You are given a 0-indexed integer array nums. Decide whether two different subarrays of length 2 produce the same total, where different means the subarrays start at different indices.

Each valid check only looks at adjacent elements, so every candidate subarray is nums[i] and nums[i+1]. Return true as soon as any pair sum repeats, otherwise return false after checking all length-2 windows. For example, in nums = [4,2,4], the sums are 6 and 6, so the result is true.

Examples

Example 1

Input: nums = [4,2,4]

Output: true

The subarrays with elements [4,2] and [2,4] have the same sum of 6.

Example 2

Input: nums = [1,2,3,4,5]

Output: false

No two subarrays of size 2 have the same sum.

Example 3

Input: nums = [0,0,0]

Output: true

The subarrays [nums[0],nums[1]] and [nums[1],nums[2]] have the same sum of 0. Note that even though the subarrays have the same content, the two subarrays are considered different because they are in different positions in the original array.

Constraints

2 <= nums.length <= 1000
-109 <= nums[i] <= 109

Solution Approach

Scan every length-2 window once

This problem only cares about subarrays of size 2, so there is no reason to build larger windows or prefix-sum ranges. Loop from i = 0 to nums.length - 2 and compute nums[i] + nums[i+1] for each adjacent pair.

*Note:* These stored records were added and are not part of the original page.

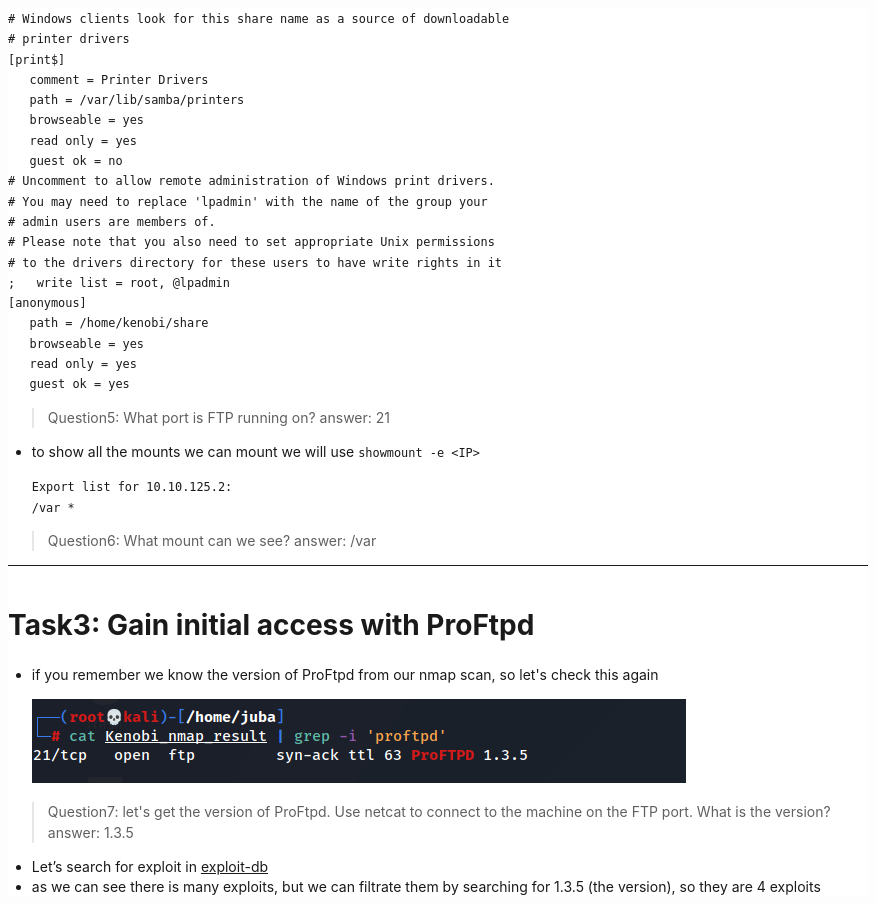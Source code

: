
 ```
# Windows clients look for this share name as a source of downloadable
# printer drivers
[print$]
   comment = Printer Drivers
   path = /var/lib/samba/printers
   browseable = yes
   read only = yes
   guest ok = no
# Uncomment to allow remote administration of Windows print drivers.
# You may need to replace 'lpadmin' with the name of the group your
# admin users are members of.
# Please note that you also need to set appropriate Unix permissions
# to the drivers directory for these users to have write rights in it
;   write list = root, @lpadmin
[anonymous]
   path = /home/kenobi/share
   browseable = yes
   read only = yes
   guest ok = yes
```

> Question5: What port is FTP running on?
answer: 21
> 
- to show all the mounts we can mount we will use `showmount -e <IP>`
    
    ```
    Export list for 10.10.125.2:
    /var *
    ```
    

> Question6: What mount can we see?
answer: /var
> 

---

# Task3: Gain initial access with ProFtpd

- if you remember we know the version of ProFtpd from our nmap scan, so let's check this again
    
    ![Untitled](images/Untitled%203.png)
    

> Question7: let's get the version of ProFtpd. Use netcat to connect to the machine on the FTP port. What is the version?
answer: 1.3.5
> 
- Let’s search for exploit in [exploit-db](https://www.exploit-db.com/)
- as we can see there is many exploits, but we can filtrate them by searching for 1.3.5 (the version), so they are 4 exploits
    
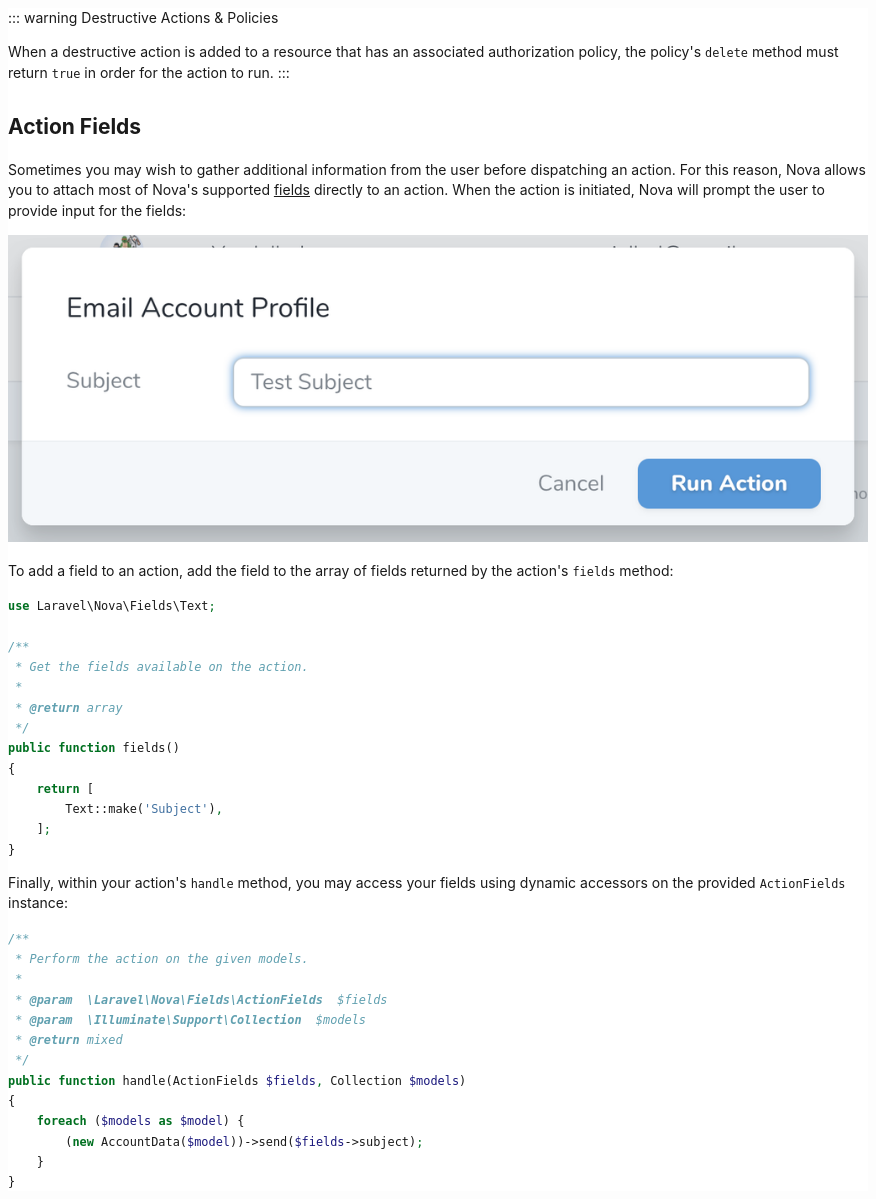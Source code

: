 ::: warning Destructive Actions & Policies

When a destructive action is added to a resource that has an associated authorization policy, the policy's `delete` method must return `true` in order for the action to run.
:::

## Action Fields

Sometimes you may wish to gather additional information from the user before dispatching an action. For this reason, Nova allows you to attach most of Nova's supported [fields](./../resources/fields.md) directly to an action. When the action is initiated, Nova will prompt the user to provide input for the fields:

![Action Field](./img/action-field.png)

To add a field to an action, add the field to the array of fields returned by the action's `fields` method:

```php
use Laravel\Nova\Fields\Text;

/**
 * Get the fields available on the action.
 *
 * @return array
 */
public function fields()
{
    return [
        Text::make('Subject'),
    ];
}
```

Finally, within your action's `handle` method, you may access your fields using dynamic accessors on the provided `ActionFields` instance:

```php
/**
 * Perform the action on the given models.
 *
 * @param  \Laravel\Nova\Fields\ActionFields  $fields
 * @param  \Illuminate\Support\Collection  $models
 * @return mixed
 */
public function handle(ActionFields $fields, Collection $models)
{
    foreach ($models as $model) {
        (new AccountData($model))->send($fields->subject);
    }
}
```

Store pair sums in a hash set

After computing each length-2 sum, check whether that sum was already seen from an earlier start index. If it was, return true immediately. Otherwise insert the sum and continue. This matches the Array plus Hash Table pattern directly and avoids comparing every pair of windows.

Return false if no repeat appears

If the scan ends without finding a duplicate pair sum, then no two length-2 subarrays share the same total. For nums = [4,2,4], the first window gives 6, the second window also gives 6, and the second check returns true on the spot.

Complexity Analysis

Metric	Value
Time	Depends on the final approach
Space	Depends on the final approach

There are nums.length - 1 adjacent pairs, and each pair sum is inserted into or checked in the hash set once, so the time complexity is O(n). The hash set can hold up to n - 1 distinct length-2 sums, so the space complexity is O(n). A brute-force comparison of every pair of windows would waste work on this problem because the only target is repeated two-element sums.

What Interviewers Usually Probe

The interviewer emphasizes subarrays of fixed length 2, which usually means scan adjacent windows instead of using nested loops.
They mention different starting indices, which signals that equal content is allowed as long as the windows come from separate positions.
A hint about counting or tracking subarray sums points straight to a hash set or hash map keyed by each pair sum.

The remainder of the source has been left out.